1

I want to split my sentence using whitespace as my delimiter except for escaped whitespaces. Using boost::split and regex, how can I split it? If not possible, how else?

Example:

std::string sentence = "My dog Fluffy\\ Cake likes to jump";

Result:
My
dog
Fluffy\ Cake
likes
to
jump

AppleJuice
  • 13
  • 4

1 Answers1

3

Three implementations:

  1. With Boost Spirit
  2. With Boost Regex
  3. Handwritten parser

With Boost Spirit

Here's how I'd do this with Boost Spirit.
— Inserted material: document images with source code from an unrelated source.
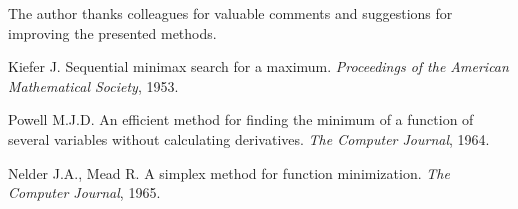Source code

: \documentclass[12pt,a4paper]{article}
\begin{document}
The author thanks colleagues for valuable comments and suggestions for improving the presented methods.

\begin{thebibliography}{9}

Kiefer J. Sequential minimax search for a maximum. \textit{Proceedings of the American Mathematical Society}, 1953.

Powell M.J.D. An efficient method for finding the minimum of a function of several variables without calculating derivatives. \textit{The Computer Journal}, 1964.

Nelder J.A., Mead R. A simplex method for function minimization. \textit{The Computer Journal}, 1965.

\end{thebibliography}
\end{document}
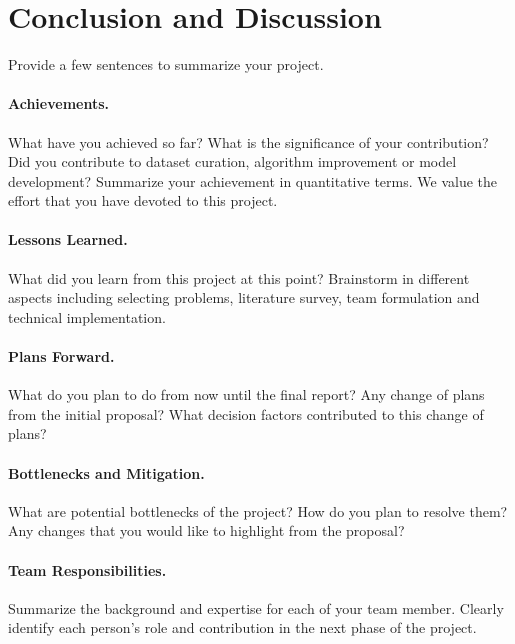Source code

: \documentclass{article}
\newcommand{\new}[1]{{\color{red} #1}}
\begin{document}
\new{
\section{Conclusion and Discussion}
Provide a few sentences to summarize your project. 
\paragraph{Achievements.}
What have you achieved so far? What is the significance of your contribution? Did you contribute to dataset curation, algorithm improvement or model development?  Summarize your achievement in quantitative terms. We value the effort that you have devoted to this project.



\paragraph{Lessons Learned.}
What did you learn from this project at this point?   Brainstorm in different aspects including selecting problems, literature survey, team formulation and technical implementation. 


\paragraph{Plans Forward.}
What do you plan to do from now until the final report? Any change of plans from the initial proposal? What decision factors contributed to this change of plans?

\paragraph{Bottlenecks and Mitigation.}
What are potential bottlenecks of the project? How do you plan to resolve them?  Any changes that you would like to highlight from the proposal?
}


\paragraph{Team Responsibilities.}
Summarize the background and expertise for each of your team member. Clearly identify each person's role and contribution in the next phase of the project.
\end{document}
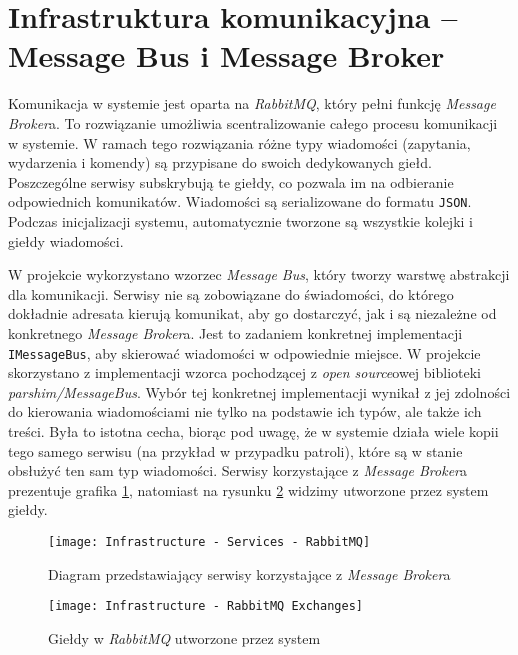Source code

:\section{Infrastruktura komunikacyjna -- Message Bus i Message Broker}
\label{sec:infrastrukturaKomunikacyjna}

\par Komunikacja w systemie jest oparta na \emph{RabbitMQ}, który pełni funkcję \emph{Message Broker}a. To rozwiązanie umożliwia scentralizowanie całego procesu komunikacji w systemie. W ramach tego rozwiązania różne typy wiadomości (zapytania, wydarzenia i komendy) są przypisane do swoich dedykowanych giełd. Poszczególne serwisy subskrybują te giełdy, co pozwala im na odbieranie odpowiednich komunikatów. Wiadomości są serializowane do formatu \texttt{JSON}. Podczas inicjalizacji systemu, automatycznie tworzone są wszystkie kolejki i giełdy wiadomości.

\par W projekcie wykorzystano wzorzec \emph{Message Bus}, który tworzy warstwę abstrakcji dla komunikacji. Serwisy nie są zobowiązane do świadomości, do którego dokładnie adresata kierują komunikat, aby go dostarczyć, jak i są niezależne od konkretnego \emph{Message Broker}a. Jest to zadaniem konkretnej implementacji \texttt{IMessageBus}, aby skierować wiadomości w odpowiednie miejsce. W projekcie skorzystano z implementacji wzorca pochodzącej z \emph{open source}owej biblioteki \emph{parshim/MessageBus}\cite{PARSHIM_MESSAGEBUS_GITHUB}. Wybór tej konkretnej implementacji wynikał z jej zdolności do kierowania wiadomościami nie tylko na podstawie ich typów, ale także ich treści. Była to istotna cecha, biorąc pod uwagę, że w systemie działa wiele kopii tego samego serwisu (na przykład w przypadku patroli), które są w stanie obsłużyć ten sam typ wiadomości. Serwisy korzystające z \emph{Message Broker}a prezentuje grafika \ref{fig:infrastructureServicesRabbitMq}, natomiast na rysunku \ref{fig:infrastructureRabbitMqExchanges} widzimy utworzone przez system giełdy.

\begin{figure}
    \centering
    \texttt{[image: Infrastructure - Services - RabbitMQ]}
    \caption{Diagram przedstawiający serwisy korzystające z \emph{Message Broker}a}
    \label{fig:infrastructureServicesRabbitMq}
\end{figure}

\begin{figure}
    \centering
    \texttt{[image: Infrastructure - RabbitMQ Exchanges]}
    \caption{Giełdy w \emph{RabbitMQ} utworzone przez system}
    \label{fig:infrastructureRabbitMqExchanges}
\end{figure}

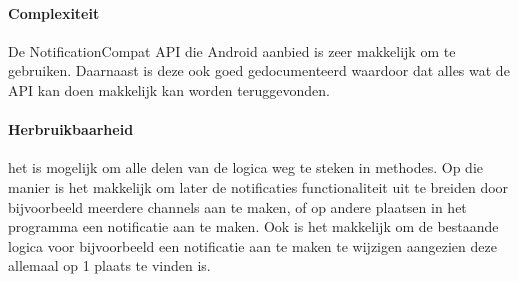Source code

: \paragraph{Complexiteit}
De NotificationCompat API die Android aanbied is zeer makkelijk om te gebruiken. 
Daarnaast is deze ook goed gedocumenteerd waardoor dat alles wat de API kan doen 
makkelijk kan worden teruggevonden.  

\paragraph{Herbruikbaarheid}
het is mogelijk om alle delen van de logica weg te steken in methodes. Op die manier 
is het makkelijk om later de notificaties functionaliteit uit te breiden door bijvoorbeeld meerdere channels aan te maken, 
of op andere plaatsen in het programma een notificatie aan te maken. Ook is het makkelijk om de bestaande logica voor 
bijvoorbeeld een notificatie aan te maken te wijzigen aangezien deze allemaal op 1 plaats te vinden is.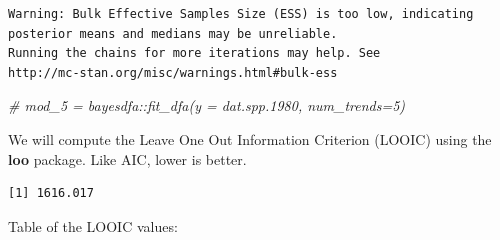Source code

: \documentclass[
]{article}
\newenvironment{Shaded}{\begin{snugshade}}{\end{snugshade}}
\newcommand{\CommentTok}[1]{\textcolor[rgb]{0.56,0.35,0.01}{\textit{#1}}}
\newcommand{\DataTypeTok}[1]{\textcolor[rgb]{0.13,0.29,0.53}{#1}}
\newcommand{\DecValTok}[1]{\textcolor[rgb]{0.00,0.00,0.81}{#1}}
\newcommand{\KeywordTok}[1]{\textcolor[rgb]{0.13,0.29,0.53}{\textbf{#1}}}
\newcommand{\NormalTok}[1]{#1}
\newcommand{\OperatorTok}[1]{\textcolor[rgb]{0.81,0.36,0.00}{\textbf{#1}}}
\newcommand{\StringTok}[1]{\textcolor[rgb]{0.31,0.60,0.02}{#1}}
\begin{document}
\begin{verbatim}
Warning: Bulk Effective Samples Size (ESS) is too low, indicating posterior means and medians may be unreliable.
Running the chains for more iterations may help. See
http://mc-stan.org/misc/warnings.html#bulk-ess
\end{verbatim}

\begin{Shaded}
\begin{Highlighting}[]
\CommentTok{# mod_5 = bayesdfa::fit_dfa(y = dat.spp.1980, num_trends=5)}
\end{Highlighting}
\end{Shaded}

We will compute the Leave One Out Information Criterion (LOOIC) using
the \textbf{loo} package. Like AIC, lower is better.

\begin{Shaded}
\end{Shaded}

\begin{verbatim}
[1] 1616.017
\end{verbatim}

Table of the LOOIC values:

\begin{Shaded}
\end{Shaded}
\end{document}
This might seem overkill, but experience teaches me that once you're splitting input text you will likely require more parsing logic.

Boost Spirit shines when you scale from "just splitting tokens" to a real grammar with production rules.

Live On Coliru

#include <boost/spirit/include/qi.hpp>
namespace qi = boost::spirit::qi;

int main() {
    std::string const sentence = "My dog Fluffy\\ Cake likes to jump";
    using It = std::string::const_iterator;
    It f = sentence.begin(), l = sentence.end();

    std::vector<std::string> words;

    bool ok = qi::phrase_parse(f, l,
            *qi::lexeme [ +('\\' >> qi::char_ | qi::graph) ], // words
            qi::space - "\\ ", // skipper
            words);

    if (ok) {
        std::cout << "Parsed:\n";
        for (auto& w : words)
            std::cout << "\t'" << w << "'\n";
    } else {
        std::cout << "Parse failed\n";
    }

    if (f != l)
        std::cout << "Remaining unparsed: '" << std::string(f,l) << "'\n";
}

With Boost Regex

This looks really succinct but

Live On Coliru

#include <iostream>
#include <boost/regex.hpp>
#include <boost/algorithm/string_regex.hpp>
#include <vector>

int main() {
    std::string const sentence = "My dog Fluffy\\ Cake likes to jump";

    std::vector<std::string> words;
    boost::algorithm::split_regex(words, sentence, boost::regex("(?<!\\\\)\\s"), boost::match_default);

    for (auto& w : words)
        std::cout << " '" << w << "'\n";
}

Using c++11 raw literals you could write the regular expression slightly less obscurely: boost::regex(R"((?<!\\)\s)"), meaning "any whitespace not following a backslash"

Handwritten parser

This is somewhat more tedious, but like the Spirit grammar is completely generic, and allow nice performance.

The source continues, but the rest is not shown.